Thanks for listening and if you have any other comments, please - I can use all the encouragement I can get.
0Nov 18, '11 by BernieRNHi again Momof6,
One thing you have to do is tell people...lots of people you are hearing impaired! It really isn't fair to them to not know. I have been hearing impaired all of my life, so I do well with lip reading while listening. If you haven't already, give that a try. You will eventually learn to look people in the eye, but be reading their lips instead. Any time you are around someone you need to listen to, ask them to please face you when speaking. Most people understand this and will accommodate, and respect that you need this and are glad to "help". Your being hearing impaired is no different than the person with any other disease, except that it isn't right out there for them to see. Eventually you will get used to telling people. Be proud that you have come so far with this impairment!
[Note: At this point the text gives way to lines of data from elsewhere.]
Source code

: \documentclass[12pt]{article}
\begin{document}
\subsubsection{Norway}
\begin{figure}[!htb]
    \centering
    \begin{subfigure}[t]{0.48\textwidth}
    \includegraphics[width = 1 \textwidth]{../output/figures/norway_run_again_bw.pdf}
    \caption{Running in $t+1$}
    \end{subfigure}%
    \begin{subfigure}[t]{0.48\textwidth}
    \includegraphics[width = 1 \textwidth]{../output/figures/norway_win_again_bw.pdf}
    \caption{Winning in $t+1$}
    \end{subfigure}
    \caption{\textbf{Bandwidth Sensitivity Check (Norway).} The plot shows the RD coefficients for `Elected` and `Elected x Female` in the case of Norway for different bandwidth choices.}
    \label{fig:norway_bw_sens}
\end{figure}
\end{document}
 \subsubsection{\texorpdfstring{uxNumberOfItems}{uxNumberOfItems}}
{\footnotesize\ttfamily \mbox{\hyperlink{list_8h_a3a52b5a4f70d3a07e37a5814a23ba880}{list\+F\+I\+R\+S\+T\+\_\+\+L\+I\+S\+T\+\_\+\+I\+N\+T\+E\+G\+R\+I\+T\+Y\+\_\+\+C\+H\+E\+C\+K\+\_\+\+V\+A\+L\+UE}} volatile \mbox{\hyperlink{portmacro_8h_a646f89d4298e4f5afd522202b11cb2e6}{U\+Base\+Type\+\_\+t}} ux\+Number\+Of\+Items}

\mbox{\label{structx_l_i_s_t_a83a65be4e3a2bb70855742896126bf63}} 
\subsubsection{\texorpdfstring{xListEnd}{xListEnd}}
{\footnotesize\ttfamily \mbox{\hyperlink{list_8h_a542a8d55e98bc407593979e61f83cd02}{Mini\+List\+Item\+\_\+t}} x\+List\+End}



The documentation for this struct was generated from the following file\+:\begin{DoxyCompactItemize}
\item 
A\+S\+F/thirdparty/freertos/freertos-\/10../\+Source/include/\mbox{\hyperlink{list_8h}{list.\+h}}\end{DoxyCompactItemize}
The tubes- give them a little time to let your inner ear drain and see if it helps. If they don't, the doctor can take them out in his office and it only takes seconds. There is a small wire attached to each and he reached in with a tool and grabs the wire and plucks them out. You'll hear a popping sound and that is it! Do give them time, though.
I have a couple of scopes- The E scope works pretty well. You might want to get the belt model with earphones (Cardionics sells them, including the volume controlled earphones). I usually use my Littman amplified though because it reads out the a-pulse for me and has a bit higher volume.
The e scope is better in the respect you aren't constantly taking your (very expensive) aids out since you can use the earphones. This is nice, especially when working isolation!
I am currently volunteering in a PACU, and I think if I can get a job in there, it would be good since it is one of the quieter environments. Patients are monitored, and I don't have a huge problem with breath sounds, except maybe in the elderly, I might have to listen a bit longer.
my bluetooth aids were over 6100 for the pair, and when they finally release the bluetooth stethoscope, hearing won't be an issue at all! This particular scope is called the Freedom scope.
Please! Tell people you are hearing impaired!!! It is the first thing I tell patients when I go in the room to assess them. They will know it when I take out my hearing aids to listen to them, anyway. Others will understand, for the most part. I promise!!! It gets easier...I promise that too!!!! And don't say you are sorry, just be matter of fact that you need them to speak louder and to your face. You can even buy pins at hearing places that say you are hearing impaired and to please face you!